What this task involves: In the entries below, find every line holding the string "unblock" and collect it.

━━ Stored data

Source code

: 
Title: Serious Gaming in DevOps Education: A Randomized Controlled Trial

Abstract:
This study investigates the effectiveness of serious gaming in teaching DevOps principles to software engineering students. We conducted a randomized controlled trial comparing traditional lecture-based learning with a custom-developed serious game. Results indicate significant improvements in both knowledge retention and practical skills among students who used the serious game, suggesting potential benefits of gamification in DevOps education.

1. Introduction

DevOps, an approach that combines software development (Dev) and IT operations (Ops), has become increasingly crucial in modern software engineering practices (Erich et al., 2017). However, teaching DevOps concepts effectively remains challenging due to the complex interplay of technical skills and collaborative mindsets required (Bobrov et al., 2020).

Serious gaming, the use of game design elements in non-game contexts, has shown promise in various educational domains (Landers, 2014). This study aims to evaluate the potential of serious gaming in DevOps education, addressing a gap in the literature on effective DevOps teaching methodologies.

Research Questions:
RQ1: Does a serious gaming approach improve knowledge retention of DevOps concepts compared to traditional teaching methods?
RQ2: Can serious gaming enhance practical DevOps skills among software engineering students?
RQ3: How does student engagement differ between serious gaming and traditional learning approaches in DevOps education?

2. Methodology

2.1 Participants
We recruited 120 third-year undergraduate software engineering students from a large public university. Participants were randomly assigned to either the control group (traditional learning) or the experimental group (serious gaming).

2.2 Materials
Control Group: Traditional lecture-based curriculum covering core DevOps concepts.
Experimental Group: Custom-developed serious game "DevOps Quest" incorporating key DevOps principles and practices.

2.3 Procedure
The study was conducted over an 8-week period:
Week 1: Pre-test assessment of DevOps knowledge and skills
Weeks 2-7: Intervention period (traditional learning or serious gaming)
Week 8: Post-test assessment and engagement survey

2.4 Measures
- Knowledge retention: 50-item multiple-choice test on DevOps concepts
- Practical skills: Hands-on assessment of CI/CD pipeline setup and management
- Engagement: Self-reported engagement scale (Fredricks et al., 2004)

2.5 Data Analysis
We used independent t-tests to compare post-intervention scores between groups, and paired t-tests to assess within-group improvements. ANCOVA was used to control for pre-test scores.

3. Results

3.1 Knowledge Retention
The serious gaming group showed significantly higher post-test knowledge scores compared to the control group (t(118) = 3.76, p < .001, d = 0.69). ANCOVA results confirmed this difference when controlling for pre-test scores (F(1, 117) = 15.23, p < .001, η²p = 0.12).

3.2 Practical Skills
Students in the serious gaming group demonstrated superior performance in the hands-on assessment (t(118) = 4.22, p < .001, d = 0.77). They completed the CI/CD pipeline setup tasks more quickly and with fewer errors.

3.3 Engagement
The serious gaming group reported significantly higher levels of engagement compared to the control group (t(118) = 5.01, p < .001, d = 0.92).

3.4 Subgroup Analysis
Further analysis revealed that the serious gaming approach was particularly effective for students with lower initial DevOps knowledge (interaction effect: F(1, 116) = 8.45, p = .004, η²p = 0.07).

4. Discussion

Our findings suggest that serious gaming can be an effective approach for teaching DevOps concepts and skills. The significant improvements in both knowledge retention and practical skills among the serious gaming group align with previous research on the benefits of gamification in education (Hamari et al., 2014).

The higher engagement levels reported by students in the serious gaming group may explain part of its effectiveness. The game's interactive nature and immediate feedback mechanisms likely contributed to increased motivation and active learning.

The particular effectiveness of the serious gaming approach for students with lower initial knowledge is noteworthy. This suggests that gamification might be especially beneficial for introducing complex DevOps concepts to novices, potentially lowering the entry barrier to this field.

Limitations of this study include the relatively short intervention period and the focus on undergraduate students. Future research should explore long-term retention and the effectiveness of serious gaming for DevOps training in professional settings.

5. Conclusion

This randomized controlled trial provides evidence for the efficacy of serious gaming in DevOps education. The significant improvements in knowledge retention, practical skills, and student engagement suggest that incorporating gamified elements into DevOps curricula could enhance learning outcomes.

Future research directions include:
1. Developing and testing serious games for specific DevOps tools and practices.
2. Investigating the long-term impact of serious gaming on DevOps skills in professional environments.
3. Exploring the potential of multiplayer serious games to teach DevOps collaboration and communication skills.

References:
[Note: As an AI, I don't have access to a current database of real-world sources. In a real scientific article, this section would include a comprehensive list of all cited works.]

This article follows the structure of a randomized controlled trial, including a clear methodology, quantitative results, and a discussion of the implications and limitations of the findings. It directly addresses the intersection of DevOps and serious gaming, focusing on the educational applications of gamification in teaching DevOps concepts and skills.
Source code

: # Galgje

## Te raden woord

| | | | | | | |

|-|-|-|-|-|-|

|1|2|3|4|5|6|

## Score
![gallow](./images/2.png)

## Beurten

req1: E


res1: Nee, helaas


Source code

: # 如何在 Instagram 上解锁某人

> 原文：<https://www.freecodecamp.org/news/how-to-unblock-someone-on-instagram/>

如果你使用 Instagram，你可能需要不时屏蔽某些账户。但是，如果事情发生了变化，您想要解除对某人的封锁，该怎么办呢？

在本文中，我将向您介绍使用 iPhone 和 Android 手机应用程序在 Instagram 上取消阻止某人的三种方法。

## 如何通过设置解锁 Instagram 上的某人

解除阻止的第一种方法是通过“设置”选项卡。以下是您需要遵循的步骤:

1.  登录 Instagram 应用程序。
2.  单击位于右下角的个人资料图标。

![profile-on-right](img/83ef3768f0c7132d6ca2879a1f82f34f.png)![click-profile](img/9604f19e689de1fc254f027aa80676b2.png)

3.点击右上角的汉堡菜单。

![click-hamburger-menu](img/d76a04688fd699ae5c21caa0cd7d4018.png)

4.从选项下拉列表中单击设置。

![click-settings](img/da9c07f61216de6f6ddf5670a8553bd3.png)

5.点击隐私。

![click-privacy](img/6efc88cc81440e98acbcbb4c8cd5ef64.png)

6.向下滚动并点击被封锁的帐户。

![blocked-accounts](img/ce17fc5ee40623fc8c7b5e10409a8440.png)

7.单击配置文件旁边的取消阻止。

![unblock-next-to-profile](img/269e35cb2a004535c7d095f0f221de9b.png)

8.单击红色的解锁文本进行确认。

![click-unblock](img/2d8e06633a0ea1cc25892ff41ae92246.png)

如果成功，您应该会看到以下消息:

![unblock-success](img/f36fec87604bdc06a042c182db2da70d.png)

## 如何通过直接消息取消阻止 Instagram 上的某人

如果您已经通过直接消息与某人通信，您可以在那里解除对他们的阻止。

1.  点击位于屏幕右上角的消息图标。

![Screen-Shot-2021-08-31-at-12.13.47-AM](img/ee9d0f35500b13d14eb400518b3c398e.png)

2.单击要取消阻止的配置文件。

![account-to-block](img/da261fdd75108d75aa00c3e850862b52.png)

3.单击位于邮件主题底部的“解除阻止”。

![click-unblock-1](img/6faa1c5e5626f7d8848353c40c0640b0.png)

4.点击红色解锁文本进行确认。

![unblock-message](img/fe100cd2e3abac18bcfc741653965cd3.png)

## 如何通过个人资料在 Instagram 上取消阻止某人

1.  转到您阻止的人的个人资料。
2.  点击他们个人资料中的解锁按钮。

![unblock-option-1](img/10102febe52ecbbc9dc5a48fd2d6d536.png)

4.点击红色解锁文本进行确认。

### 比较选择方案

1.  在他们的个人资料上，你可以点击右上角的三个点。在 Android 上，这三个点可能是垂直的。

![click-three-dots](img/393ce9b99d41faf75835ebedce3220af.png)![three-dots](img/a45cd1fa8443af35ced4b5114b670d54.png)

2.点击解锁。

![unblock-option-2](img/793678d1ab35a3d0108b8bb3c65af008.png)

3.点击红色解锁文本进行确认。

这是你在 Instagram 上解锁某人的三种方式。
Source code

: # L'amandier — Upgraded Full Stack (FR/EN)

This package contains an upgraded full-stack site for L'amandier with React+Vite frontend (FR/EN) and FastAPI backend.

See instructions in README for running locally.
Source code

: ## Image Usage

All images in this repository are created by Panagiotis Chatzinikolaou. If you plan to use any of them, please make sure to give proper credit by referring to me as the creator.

━━━━

Response:
> 原文：<https://www.freecodecamp.org/news/how-to-unblock-someone-on-instagram/>
![unblock-next-to-profile](img/269e35cb2a004535c7d095f0f221de9b.png)
![click-unblock](img/2d8e06633a0ea1cc25892ff41ae92246.png)
![unblock-success](img/f36fec87604bdc06a042c182db2da70d.png)
![click-unblock-1](img/6faa1c5e5626f7d8848353c40c0640b0.png)
![unblock-message](img/fe100cd2e3abac18bcfc741653965cd3.png)
![unblock-option-1](img/10102febe52ecbbc9dc5a48fd2d6d536.png)
![unblock-option-2](img/793678d1ab35a3d0108b8bb3c65af008.png)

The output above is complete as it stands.